Apareció en el escenario sin esmoquin, vistió traje y camisa en color negro, sin corbata. Llegó dispuesto a cantar, no a decir discursos ni protagonizar protocolos, pero tras elevar una oración con O souverain, de la obra El Cid Campeador, de Massenet, no resistió la tentación y se dirigió a los más de 9 mil asistentes que abarrotaron el foro: “Esta fue la oración de El Cid, al momento de perder una batalla, para darle gracias a Dios por aquello que ha dado en los malos tiempos y sobre todo pidiéndole también para los buenos”.
La sola aparición de Domingo en el escenario borró por completo la errática ceremonia inaugural del auditorio, donde se escucharon abucheos mientras el presidente del patronato del Centro Cultural Universitario, Raúl Padilla López, anunció que la UdeG acordó con la empresa Teléfonos de México cambiarle el nombre al recinto por el de Auditorio Telmex, gracias al pago de 10 millones de dólares. Atrás también quedaron las risas que provocó el discurso de Fernando Guzmán, representante del gobernador del estado, quien se refirió como Ferrería al artista plástico Jesús Reyes Ferreira y le puso nuevo apellido al arquitecto Fernando González Gortazar, a quien llamó Cortázar.

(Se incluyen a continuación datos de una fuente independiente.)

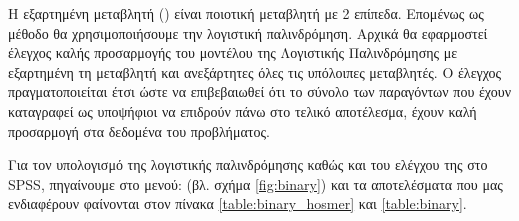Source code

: \documentclass{assignment}
\begin{document}
\clearpage

\begin{Assignment}[Μέρος Ε]

Η εξαρτημένη μεταβλητή () είναι ποιοτική μεταβλητή με 2 επίπεδα. Επομένως ως μέθοδο θα χρησιμοποιήσουμε την λογιστική παλινδρόμηση. Αρχικά θα εφαρμοστεί έλεγχος καλής προσαρμογής του μοντέλου της Λογιστικής Παλινδρόμησης με εξαρτημένη τη μεταβλητή  και ανεξάρτητες όλες τις υπόλοιπες μεταβλητές. Ο έλεγχος  πραγματοποιείται έτσι ώστε να επιβεβαιωθεί ότι το σύνολο των παραγόντων  που έχουν καταγραφεί ως υποψήφιοι να επιδρούν πάνω στο τελικό αποτέλεσμα, έχουν καλή προσαρμογή στα δεδομένα του προβλήματος.

Για τον υπολογισμό της λογιστικής παλινδρόμησης καθώς και του ελέγχου της στο SPSS, πηγαίνουμε στο μενού:  (βλ. σχήμα \ref{fig:binary}) και τα αποτελέσματα που μας ενδιαφέρουν φαίνονται στον πίνακα \ref{table:binary_hosmer} και \ref{table:binary}.


\end{Assignment}
\end{document}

Acompañado de la Sinfónica de Aguascalientes, dirigida con picardía por Eugene Kohn, Plácido Domingo se convirtió en el foco de atención al presentar un programa de arias donde destacó la interpretación de un fragmento de L’Artesiana, de Francesco Cilea, y Wintersturme, de La Valkiria. Alternó con la soprano argentina Virginia Tola, ganadora de Operalia 2000, que fue recibida con desgano pese a su sobresaliente capacidad interpretativa y voz.
Después de un intermedio, Plácido regresó a sus raíces con una serie de zarzuelas. Volvió a tomar el micrófono para romper el protocolo. Recordó que hace medio siglo inició su carrera en el teatro Degollado de Guadalajara. “Esta romanza de Molinos de viento, de Pablo Luna, fue lo primero que canté en el Degollado al debutar a lado de mis padres, y no he vuelto ha cantarla después de 50 años”, y luego recreó el aire melancólicos de “Mis ojos al ver los tuyos”.
Con la zarzuela, Plácido Domingo demostró que mantiene una consistencia vocal, y los tonos altos vistieron la segunda parte del programa. El tenor terminó con la formalidad y se dio la oportunidad de bailar con Virginia Tola en El gato montés, del español Manuel Panella. Domingo sonreía con picardía y estableció un juego de seducción mientras cantaba. “Gracias por su entusiasmo”, dijo antes del encore donde incluyó “Júrame”, de Consuelito Velásquez, y “Granada”, de Agustín Lara.
No se apagaron las luces. La orquesta permaneció en su lugar. El Mariachi Tamazula desde bambalinas entró en escena con “El son de la negra”. Los asistentes estallaron, jubilosos al ver que Plácido volvía vestido de charro y con un sombrero en la mano. Silbidos y gritos rancheros lo recibieron y acompañaron en “Cocula”, “Guadalajara”, “Esos Altos de Jalisco” y “¡Ay Jalisco no te rajes!”. Recompensa: un largo aplauso de casi cinco minutos que se apagó cuando las luces del recinto se encendieron tras casi tres horas de festejo.